Students need 24/7 broadband access at school and home to succeed, CoSN says
A new paper details the barriers to digital equity in
America’s schools and offers educators recommendations for funding ways to
advance students’ access to high-speed broadband.
The paper, released by the Consortium of School Networking
(CoSN), highlights why 24/7 access to broadband at home, as well as at school, is
essential to student learning.
Citing Pew Research estimates,
the CoSN report notes that roughly 5 million households with school-age
children do not have high-speed internet access at home.
“Learning today is
increasingly delivered digitally, and that requires robust connections anytime,
anywhere. School leaders should focus not only on at-school broadband and Wi-Fi
access, but also closing the ‘Homework Gap’ outside of school — particularly at
home,” said Keith Krueger, CEO of CoSN.
The lack of broadband access
at home is part of a larger “school-to-home connection” challenge, however.
“Only 68 percent of
school districts reported that they fully meet the 2014-2015 minimum Internet
bandwidth recommendations set by the Federal Communications Commission in every
one of their schools,” the CoSN paper says.
FCC figures dating back to 2009 found that 70 percent of teachers assigned homework involving broadband access,
creating a “homework gap” among students without broadband access at home or
school, the report says.
The paper details barriers
to adequate and equal broadband access and provides alternatives to assessing
and addressing needs.
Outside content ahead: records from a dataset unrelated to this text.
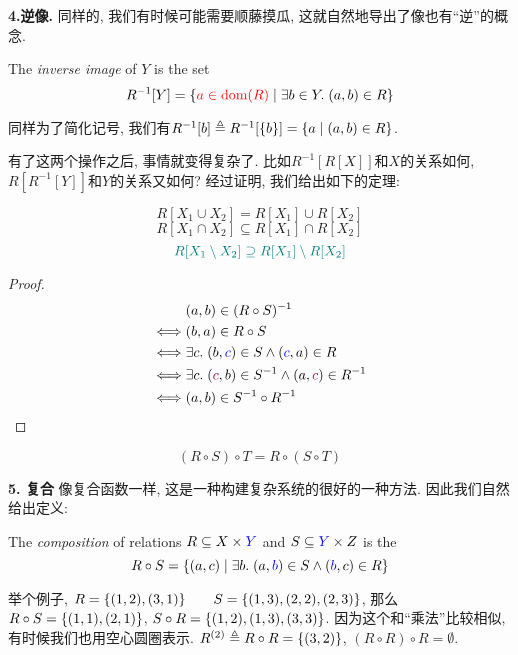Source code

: \textbf{4.逆像. } 同样的, 我们有时候可能需要顺藤摸瓜, 这就自然地导出了像也有``逆''的概念. 

\begin{definition}
  The {\it inverse image} of $Y$  is the set
  \[
    R^{-1}[Y] = \{\textcolor{red}{a \in \text{dom}(R)} \mid \exists b \in Y.\; (a, b) \in R\}
  \]
\end{definition}
同样为了简化记号, 我们有$R^{-1}[b] \triangleq R^{-1}[\{b\}] = \{a \mid (a, b) \in R\}$. 

有了这两个操作之后, 事情就变得复杂了. 比如$R^{-1}[R[X]] $和$ X$的关系如何, $R[R^{-1}[Y]]$和$Y$的关系又如何? 经过证明, 我们给出如下的定理: 
  
\begin{theorem}
  \[
    R[X_1 \cup X_2] = R[X_1] \cup R[X_2]
  \]
  \[
    R[X_1 \cap X_2] \subseteq R[X_1] \cap R[X_2]
  \]
  \[
    \textcolor{teal}{R[X_1 \setminus X_2] \supseteq R[X_1] \setminus R[X_2]}
  \]
\end{theorem}
\begin{proof}
  \setcounter{equation}{0}
  \begin{align}
    &(a, b) \in (R \circ S)^{-1} \\
    \iff& (b, a) \in R \circ S \\
    \iff& \exists c.\; (b, \textcolor{blue}{c}) \in S \land (\textcolor{blue}{c}, a) \in R \\
    \iff& \exists c.\; (\textcolor{purple}{c}, b) \in S^{-1} \land (a, \textcolor{purple}{c}) \in R^{-1} \\
    \iff& (a, b) \in S^{-1} \circ R^{-1}
  \end{align}
\end{proof}
\begin{theorem}
  \[
    (R \circ S) \circ T = R \circ (S \circ T)
  \]
\end{theorem}

\textbf{5. 复合} 像复合函数一样, 这是一种构建复杂系统的很好的一种方法. 因此我们自然给出定义: 
\begin{definition}
  The {\it composition} of relations $R \subseteq X \times \textcolor{blue}{Y}$
  and $S \subseteq \textcolor{blue}{Y} \times Z$ is the 
  \[
    R \circ S = \{(a, c) \mid \exists b.\; (a, \textcolor{blue}{b}) \in S \land (\textcolor{blue}{b}, c) \in R\}
  \]
\end{definition}

举个例子, $R = \{(1, 2), (3, 1)\} \qquad S = \{(1, 3), (2, 2), (2, 3)\}$, 那么$R \circ S = \{(1, 1), (2, 1)\}$, $S \circ R = \{(1, 2), (1, 3), (3, 3)\}$. 因为这个和``乘法''比较相似, 有时候我们也用空心圆圈表示. $R^{(2)} \triangleq R \circ R = \{(3, 2)\}$, $ (R \circ R) \circ R =  \emptyset$. 

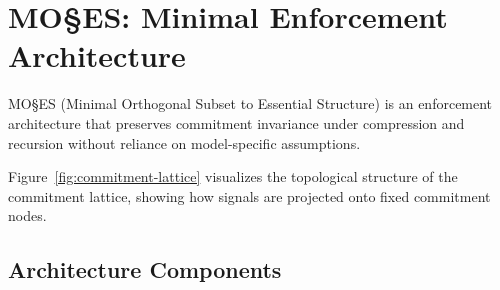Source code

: \documentclass[11pt,a4paper]{article}
\begin{document}
\section{MO\S{}ES\texttrademark{}: Minimal Enforcement Architecture}
\label{sec:moses}

MO\S{}ES\texttrademark{} (Minimal Orthogonal Subset to Essential Structure) is an enforcement architecture that preserves commitment invariance under compression and recursion without reliance on model-specific assumptions.

Figure~\ref{fig:commitment-lattice} visualizes the topological structure of the commitment lattice, showing how signals are projected onto fixed commitment nodes.



\subsection{Architecture Components}
\end{document}
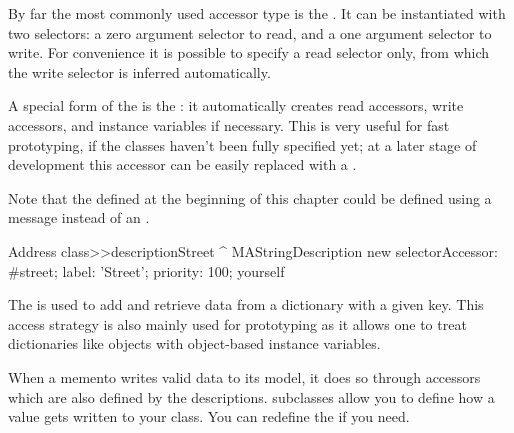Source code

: \documentclass[a4paper,10pt,twoside]{book}
\begin{document}
By far the most commonly used accessor type is the . It can be instantiated with two selectors: a zero argument selector to read, and a one argument selector to write. For convenience 
it is possible to specify a read selector only, from which the write selector is 
inferred automatically. 

A special form of the  is the : it 
automatically creates read accessors, write accessors, and instance variables 
if necessary. This is very useful for fast prototyping, if the  classes 
haven't been fully specified yet; at a later stage of development this accessor 
can be easily replaced with a . 

Note that the  defined at the beginning of this chapter could be defined using a  message instead of an . 

\begin{code}{}
Address class>>descriptionStreet
	^ MAStringDescription new 
			selectorAccessor: #street;
			label: 'Street';
			priority: 100; 
			yourself
\end{code}

The  is used to add and retrieve data from a dictionary 
with a given key. This access strategy is also mainly used for prototyping 
as it allows one to treat dictionaries like objects with object-based instance 
variables. 



When a memento writes valid data to its model, it does so through accessors which are also defined by 
the descriptions.  subclasses allow you to define how a value gets written to your class. You can redefine the  if you need. 
\end{document}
It also outlines benefits and drawbacks of multiple
approaches to achieving digital equity, such as public Wi-Fi, school-provided
hotspots, programs for low-income households and private LTE networks. And it provides
examples of funding strategies to improve broadband access.
“Adeptness with
computers, mobile devices, and the internet; experience working with digital
resources, real-time and asynchronous collaboration in diverse geographies; and
creation of digital artifacts such as documents, videos, e-mail and more are
required to be prepared for college, successful in personal and civic life and
competitive in the job market,” the paper asserts.
Inadequate access to the internet can stunt both academic and professional growth, it concludes.